Stored data
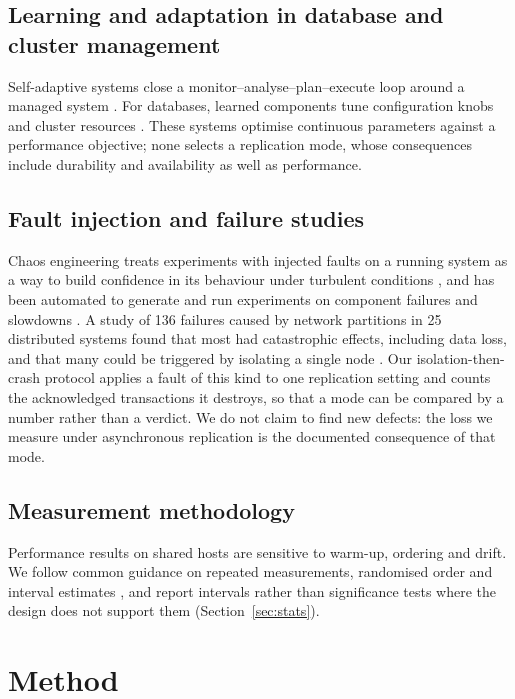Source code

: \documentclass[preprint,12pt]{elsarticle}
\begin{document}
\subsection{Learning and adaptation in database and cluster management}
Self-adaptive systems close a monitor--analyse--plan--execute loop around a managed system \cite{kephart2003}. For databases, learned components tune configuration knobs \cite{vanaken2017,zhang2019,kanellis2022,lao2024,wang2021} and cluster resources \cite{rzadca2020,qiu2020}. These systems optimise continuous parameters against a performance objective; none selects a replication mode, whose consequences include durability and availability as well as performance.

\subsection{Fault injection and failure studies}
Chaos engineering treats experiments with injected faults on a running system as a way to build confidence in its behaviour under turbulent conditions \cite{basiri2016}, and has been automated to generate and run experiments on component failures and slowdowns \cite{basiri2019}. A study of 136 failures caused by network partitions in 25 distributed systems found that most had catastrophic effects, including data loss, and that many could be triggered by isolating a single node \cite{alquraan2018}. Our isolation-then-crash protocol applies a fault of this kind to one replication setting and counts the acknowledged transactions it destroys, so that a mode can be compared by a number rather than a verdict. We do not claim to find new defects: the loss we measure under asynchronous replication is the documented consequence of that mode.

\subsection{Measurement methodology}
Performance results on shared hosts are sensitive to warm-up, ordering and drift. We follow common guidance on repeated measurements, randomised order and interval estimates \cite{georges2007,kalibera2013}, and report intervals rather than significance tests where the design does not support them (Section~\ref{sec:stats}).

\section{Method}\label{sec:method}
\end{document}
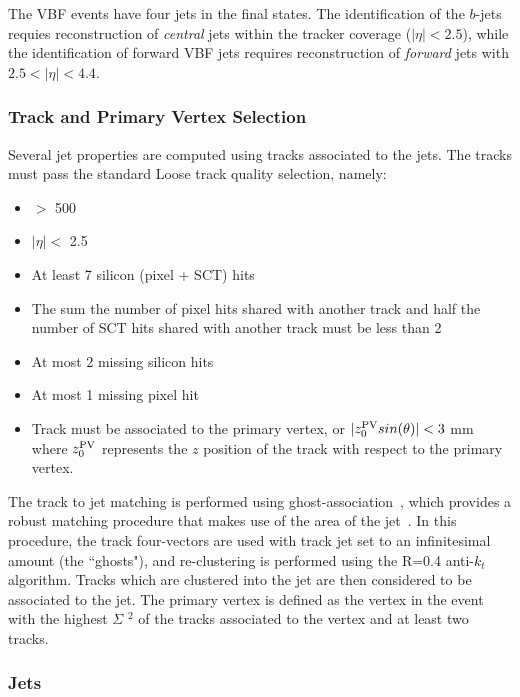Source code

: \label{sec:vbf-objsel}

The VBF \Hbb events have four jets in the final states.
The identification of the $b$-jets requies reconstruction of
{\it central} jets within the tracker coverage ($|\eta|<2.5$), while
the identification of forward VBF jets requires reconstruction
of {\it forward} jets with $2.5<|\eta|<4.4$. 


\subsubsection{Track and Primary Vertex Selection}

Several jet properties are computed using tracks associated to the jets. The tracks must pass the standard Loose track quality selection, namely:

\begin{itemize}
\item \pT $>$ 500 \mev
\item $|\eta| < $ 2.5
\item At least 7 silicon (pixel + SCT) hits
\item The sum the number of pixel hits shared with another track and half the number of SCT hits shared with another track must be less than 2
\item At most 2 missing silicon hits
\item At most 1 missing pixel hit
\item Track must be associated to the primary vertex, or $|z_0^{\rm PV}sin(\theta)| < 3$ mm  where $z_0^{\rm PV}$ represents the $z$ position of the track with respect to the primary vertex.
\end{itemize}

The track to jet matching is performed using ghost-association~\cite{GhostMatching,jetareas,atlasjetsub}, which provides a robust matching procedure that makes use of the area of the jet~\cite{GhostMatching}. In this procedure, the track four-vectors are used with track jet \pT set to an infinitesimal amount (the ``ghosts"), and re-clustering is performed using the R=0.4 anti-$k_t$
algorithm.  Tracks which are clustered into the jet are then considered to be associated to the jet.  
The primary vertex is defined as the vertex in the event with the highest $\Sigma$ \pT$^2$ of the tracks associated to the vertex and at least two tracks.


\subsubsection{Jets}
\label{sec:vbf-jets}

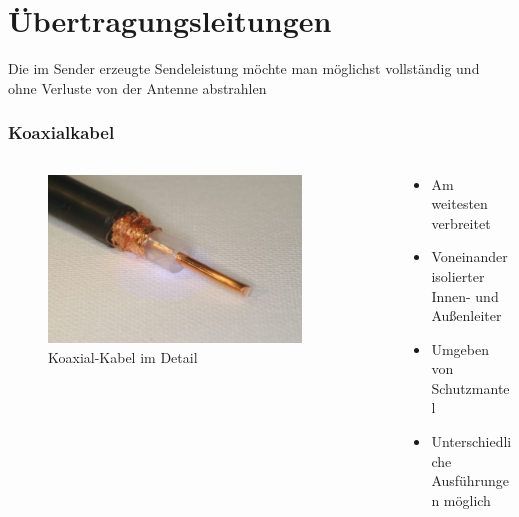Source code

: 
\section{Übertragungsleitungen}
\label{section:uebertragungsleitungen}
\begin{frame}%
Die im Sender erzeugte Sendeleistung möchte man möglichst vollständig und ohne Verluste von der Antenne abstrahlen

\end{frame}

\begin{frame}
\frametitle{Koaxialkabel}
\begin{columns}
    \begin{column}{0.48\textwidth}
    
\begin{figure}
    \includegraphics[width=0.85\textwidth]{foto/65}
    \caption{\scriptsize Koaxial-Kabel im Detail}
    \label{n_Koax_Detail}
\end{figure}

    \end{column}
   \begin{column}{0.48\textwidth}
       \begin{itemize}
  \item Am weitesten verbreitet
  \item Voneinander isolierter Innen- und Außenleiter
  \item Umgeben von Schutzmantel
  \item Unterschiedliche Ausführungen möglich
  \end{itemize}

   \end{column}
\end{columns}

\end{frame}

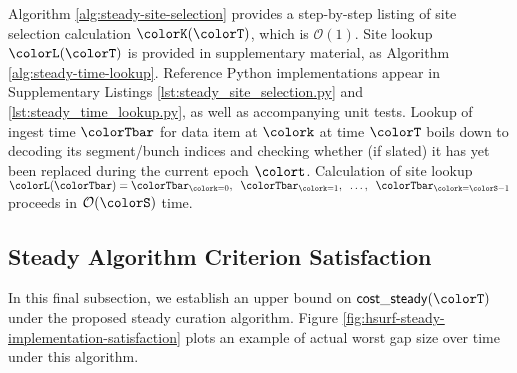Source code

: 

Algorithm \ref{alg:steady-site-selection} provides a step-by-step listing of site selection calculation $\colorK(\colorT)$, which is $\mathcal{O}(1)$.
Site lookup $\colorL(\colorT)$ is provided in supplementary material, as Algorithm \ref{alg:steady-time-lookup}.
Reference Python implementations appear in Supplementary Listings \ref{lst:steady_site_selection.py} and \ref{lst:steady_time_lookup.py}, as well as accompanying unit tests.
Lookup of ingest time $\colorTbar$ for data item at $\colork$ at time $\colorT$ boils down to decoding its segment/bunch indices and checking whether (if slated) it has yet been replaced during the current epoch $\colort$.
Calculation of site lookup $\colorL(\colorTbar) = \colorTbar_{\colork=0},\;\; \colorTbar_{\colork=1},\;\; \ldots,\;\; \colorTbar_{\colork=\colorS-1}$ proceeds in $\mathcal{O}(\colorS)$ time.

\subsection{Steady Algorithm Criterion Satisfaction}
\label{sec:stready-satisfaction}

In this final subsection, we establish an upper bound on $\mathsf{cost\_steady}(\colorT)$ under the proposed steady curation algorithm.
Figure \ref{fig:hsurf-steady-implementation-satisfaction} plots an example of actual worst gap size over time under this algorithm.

*YOUR ASSIGNMENT:* After reading the records above, say how many lines hold the string "colorL", using only a number.

*SOLUTION TO THIS PROBLEM:* 2